Große Feier auf der Insel

Große Feier auf der Insel

An die 500 geladene Gäste feierten am vergangenen Freitagabend den 300. Hafengeburtstag in einem eigens dafür auf der Mercatorinsel errichteten Riesenzelt.

"Schon das erste Hafenbecken für Kohleschiffe war Ausdruck einer weit vorausschauenden Planung", erklärte Hafenchef Erich Staake in seiner Ansprache. Der Name "Ruhrort" fällt nicht; der Hafenchef ist eher global als lokal unterwegs. Die Bundeskanzlerin auch: Angela Merkel hatte wegen des "Brexit-Gipfels" beim Hafengeburtstag abgesagt.
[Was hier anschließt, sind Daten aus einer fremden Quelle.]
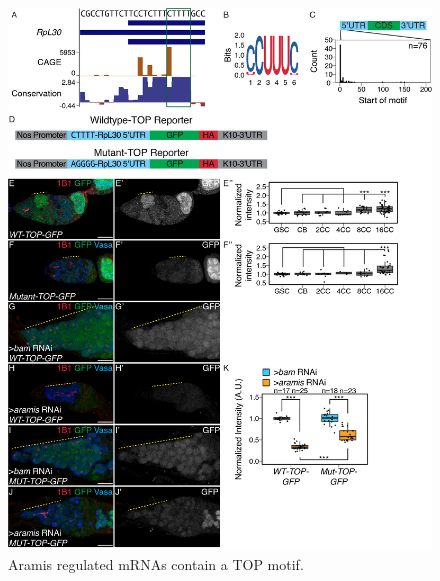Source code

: \documentclass[12pt,oneside]{reedthesis}
\begin{document}
\begin{figure}

{\centering \includegraphics[width=6.5 in,height=8.9375 in]{./figure/Ribosome Biogenesis/Ribosome Biogenesis 6} 

}

\caption[Aramis regulated mRNAs contain a TOP motif.]{Aramis regulated mRNAs contain a TOP motif.}\label{fig:unnamed-chunk-16}
\end{figure}
\textbf{\hfill\break
}
\end{document}

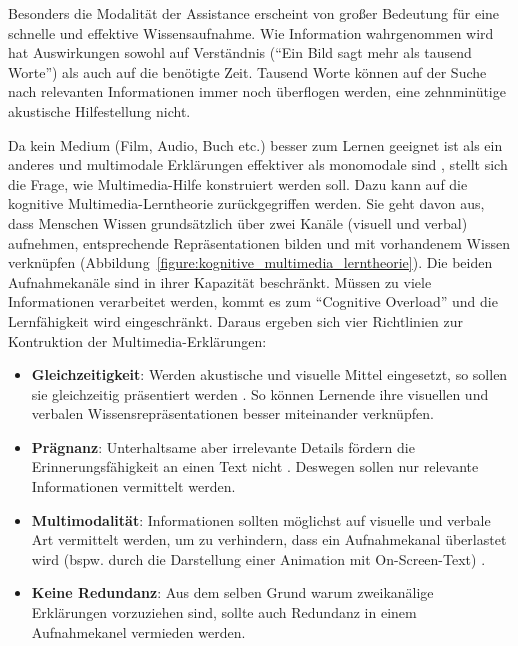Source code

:\documentclass[
	headsepline,
	footsepline,
	fontsize=12pt,
	bibliography=totoc
]{scrbook}
\begin{document}
Besonders die Modalität der Assistance erscheint von großer Bedeutung für eine schnelle und effektive Wissensaufnahme. Wie Information wahrgenommen wird hat Auswirkungen sowohl auf Verständnis (\enquote{Ein Bild sagt mehr als tausend Worte}) als auch auf die benötigte Zeit. Tausend Worte können auf der Suche nach relevanten Informationen immer noch überflogen werden, eine zehnminütige akustische Hilfestellung nicht.


Da kein Medium (Film, Audio, Buch etc.) besser zum Lernen geeignet ist als ein anderes \cite{Clark1994, Kozma1994} und multimodale Erklärungen effektiver als monomodale sind \cite{Mayer2002}, stellt sich die Frage, wie Multimedia-Hilfe konstruiert werden soll. Dazu kann auf die kognitive Multimedia-Lerntheorie zurückgegriffen werden. Sie geht davon aus, dass Menschen Wissen grundsätzlich über zwei Kanäle (visuell und verbal) aufnehmen, entsprechende Repräsentationen bilden und mit vorhandenem Wissen verknüpfen (Abbildung~\ref{figure:kognitive_multimedia_lerntheorie}). Die beiden Aufnahmekanäle sind in ihrer Kapazität beschränkt. Müssen zu viele Informationen verarbeitet werden, kommt es zum \enquote{Cognitive Overload} und die Lernfähigkeit wird eingeschränkt. Daraus ergeben sich vier Richtlinien zur Kontruktion der Multimedia-Erklärungen:

\begin{itemize}
	\item \textbf{Gleichzeitigkeit}: Werden akustische und visuelle Mittel eingesetzt, so sollen sie gleichzeitig präsentiert werden \cite{Mayer1991}. So können Lernende ihre visuellen und verbalen Wissensrepräsentationen besser miteinander verknüpfen.
	\item \textbf{Prägnanz}: Unterhaltsame aber irrelevante Details fördern die Erinnerungsfähigkeit an einen Text nicht \cite{Garner1989}. Deswegen sollen nur relevante Informationen vermittelt werden.
	\item \textbf{Multimodalität}: Informationen sollten möglichst auf visuelle und verbale Art vermittelt werden, um zu verhindern, dass ein Aufnahmekanal überlastet wird (bspw. durch die Darstellung einer Animation mit On-Screen-Text) \cite{Moreno1999}.
	\item \textbf{Keine Redundanz}: Aus dem selben Grund warum zweikanälige Erklärungen vorzuziehen sind, sollte auch Redundanz in einem Aufnahmekanel vermieden werden.
\end{itemize}
\end{document}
In Vertretung und in seiner Funktion als Bundesverkehrsminister kam Alexander Dobrindt. Bei der Begrüßung unterm "Triumphbogen" aus zehn Containern steckte ihm Staake dann gleich: "Ich hab eine Papierfabrik gekauft" — gemeint war Walsum, wo Logport VI entstehen soll — und es gebe wohl nicht viele, die von sich sagen könnten, in ihrer Amtszeit drei Häfen gebaut zu haben. Später verkündet Staake: "In fünf Jahren könnten wir Logport X eröffnen."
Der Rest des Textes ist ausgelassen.